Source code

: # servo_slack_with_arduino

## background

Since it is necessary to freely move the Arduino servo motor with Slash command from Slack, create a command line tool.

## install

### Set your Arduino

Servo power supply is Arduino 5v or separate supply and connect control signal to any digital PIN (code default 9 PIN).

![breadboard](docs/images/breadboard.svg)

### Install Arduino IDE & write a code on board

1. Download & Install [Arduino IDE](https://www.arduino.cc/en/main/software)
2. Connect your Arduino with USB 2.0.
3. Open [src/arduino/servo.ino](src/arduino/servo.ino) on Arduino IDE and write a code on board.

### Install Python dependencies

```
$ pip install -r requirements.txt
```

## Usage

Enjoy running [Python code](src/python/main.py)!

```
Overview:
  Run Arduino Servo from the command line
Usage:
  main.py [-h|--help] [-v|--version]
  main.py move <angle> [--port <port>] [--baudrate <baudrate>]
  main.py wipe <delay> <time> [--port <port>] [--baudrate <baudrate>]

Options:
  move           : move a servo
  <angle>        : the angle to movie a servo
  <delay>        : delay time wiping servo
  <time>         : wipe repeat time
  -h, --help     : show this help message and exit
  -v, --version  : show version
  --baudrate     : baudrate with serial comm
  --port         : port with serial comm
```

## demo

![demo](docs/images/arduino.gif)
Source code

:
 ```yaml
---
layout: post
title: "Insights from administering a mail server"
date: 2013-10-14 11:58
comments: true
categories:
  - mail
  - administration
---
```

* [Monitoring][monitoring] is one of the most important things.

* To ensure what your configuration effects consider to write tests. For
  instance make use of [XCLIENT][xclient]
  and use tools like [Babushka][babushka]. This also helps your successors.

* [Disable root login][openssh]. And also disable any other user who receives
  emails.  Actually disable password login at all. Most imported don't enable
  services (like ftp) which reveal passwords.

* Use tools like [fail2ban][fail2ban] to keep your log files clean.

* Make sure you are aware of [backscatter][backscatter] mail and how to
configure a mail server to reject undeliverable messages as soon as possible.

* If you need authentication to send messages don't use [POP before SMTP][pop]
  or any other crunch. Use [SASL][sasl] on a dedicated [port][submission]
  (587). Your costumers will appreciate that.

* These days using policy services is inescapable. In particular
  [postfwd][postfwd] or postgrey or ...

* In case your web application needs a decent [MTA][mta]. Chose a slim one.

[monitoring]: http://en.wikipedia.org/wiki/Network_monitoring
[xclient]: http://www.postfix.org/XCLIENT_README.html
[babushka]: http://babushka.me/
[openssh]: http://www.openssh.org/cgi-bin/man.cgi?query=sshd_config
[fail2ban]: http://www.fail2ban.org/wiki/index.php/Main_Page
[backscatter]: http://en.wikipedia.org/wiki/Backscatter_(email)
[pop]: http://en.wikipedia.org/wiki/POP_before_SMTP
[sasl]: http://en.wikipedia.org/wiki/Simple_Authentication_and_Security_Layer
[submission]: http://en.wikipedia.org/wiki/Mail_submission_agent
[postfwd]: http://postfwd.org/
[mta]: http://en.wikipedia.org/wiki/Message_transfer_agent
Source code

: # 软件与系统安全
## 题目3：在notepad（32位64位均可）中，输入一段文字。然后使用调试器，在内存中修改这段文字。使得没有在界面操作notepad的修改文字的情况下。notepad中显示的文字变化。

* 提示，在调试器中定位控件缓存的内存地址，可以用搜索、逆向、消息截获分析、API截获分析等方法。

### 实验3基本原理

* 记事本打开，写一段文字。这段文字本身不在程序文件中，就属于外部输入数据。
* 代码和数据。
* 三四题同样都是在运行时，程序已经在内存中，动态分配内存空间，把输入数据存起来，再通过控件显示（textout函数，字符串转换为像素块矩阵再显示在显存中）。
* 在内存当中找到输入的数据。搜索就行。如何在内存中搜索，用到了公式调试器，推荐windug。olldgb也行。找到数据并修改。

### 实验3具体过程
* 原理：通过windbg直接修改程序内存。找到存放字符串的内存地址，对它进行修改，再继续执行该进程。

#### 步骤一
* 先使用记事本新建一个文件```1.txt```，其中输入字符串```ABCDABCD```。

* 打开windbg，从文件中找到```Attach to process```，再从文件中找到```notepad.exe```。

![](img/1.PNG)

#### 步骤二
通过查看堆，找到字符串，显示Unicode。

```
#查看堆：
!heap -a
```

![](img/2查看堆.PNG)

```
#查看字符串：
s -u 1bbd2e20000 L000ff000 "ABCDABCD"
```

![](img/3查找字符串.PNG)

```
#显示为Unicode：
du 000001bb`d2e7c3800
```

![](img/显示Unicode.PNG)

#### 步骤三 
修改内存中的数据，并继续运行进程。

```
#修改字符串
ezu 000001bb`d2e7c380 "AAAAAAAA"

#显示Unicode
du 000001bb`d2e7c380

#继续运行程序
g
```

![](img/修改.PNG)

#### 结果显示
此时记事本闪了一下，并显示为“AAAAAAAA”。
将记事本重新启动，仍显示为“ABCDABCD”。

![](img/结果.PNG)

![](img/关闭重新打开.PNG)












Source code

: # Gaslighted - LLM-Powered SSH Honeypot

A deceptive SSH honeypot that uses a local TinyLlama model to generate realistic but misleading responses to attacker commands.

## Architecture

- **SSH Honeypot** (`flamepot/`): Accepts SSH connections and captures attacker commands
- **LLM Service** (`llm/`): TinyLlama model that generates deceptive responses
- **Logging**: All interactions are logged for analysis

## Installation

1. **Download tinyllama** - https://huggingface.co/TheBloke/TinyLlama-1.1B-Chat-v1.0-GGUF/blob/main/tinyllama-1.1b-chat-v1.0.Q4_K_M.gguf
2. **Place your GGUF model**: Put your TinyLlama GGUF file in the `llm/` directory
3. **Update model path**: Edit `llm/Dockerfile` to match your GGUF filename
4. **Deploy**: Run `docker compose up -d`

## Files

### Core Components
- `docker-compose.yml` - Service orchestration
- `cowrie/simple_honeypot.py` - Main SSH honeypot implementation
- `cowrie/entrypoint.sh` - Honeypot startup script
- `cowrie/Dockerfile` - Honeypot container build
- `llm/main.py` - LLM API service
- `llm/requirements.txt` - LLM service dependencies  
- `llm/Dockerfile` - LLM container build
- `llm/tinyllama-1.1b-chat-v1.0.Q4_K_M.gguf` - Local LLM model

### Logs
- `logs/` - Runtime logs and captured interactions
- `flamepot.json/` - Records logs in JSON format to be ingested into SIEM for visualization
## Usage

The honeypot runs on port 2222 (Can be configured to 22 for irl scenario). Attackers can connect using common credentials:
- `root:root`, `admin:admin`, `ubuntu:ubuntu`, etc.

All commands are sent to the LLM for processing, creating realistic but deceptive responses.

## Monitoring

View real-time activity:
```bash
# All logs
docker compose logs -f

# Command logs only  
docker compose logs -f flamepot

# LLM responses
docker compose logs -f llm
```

________________

Lines from the entries that contain the string "realistic" are what must be copied.

◆ **Task response**:
A deceptive SSH honeypot that uses a local TinyLlama model to generate realistic but misleading responses to attacker commands.
All commands are sent to the LLM for processing, creating realistic but deceptive responses.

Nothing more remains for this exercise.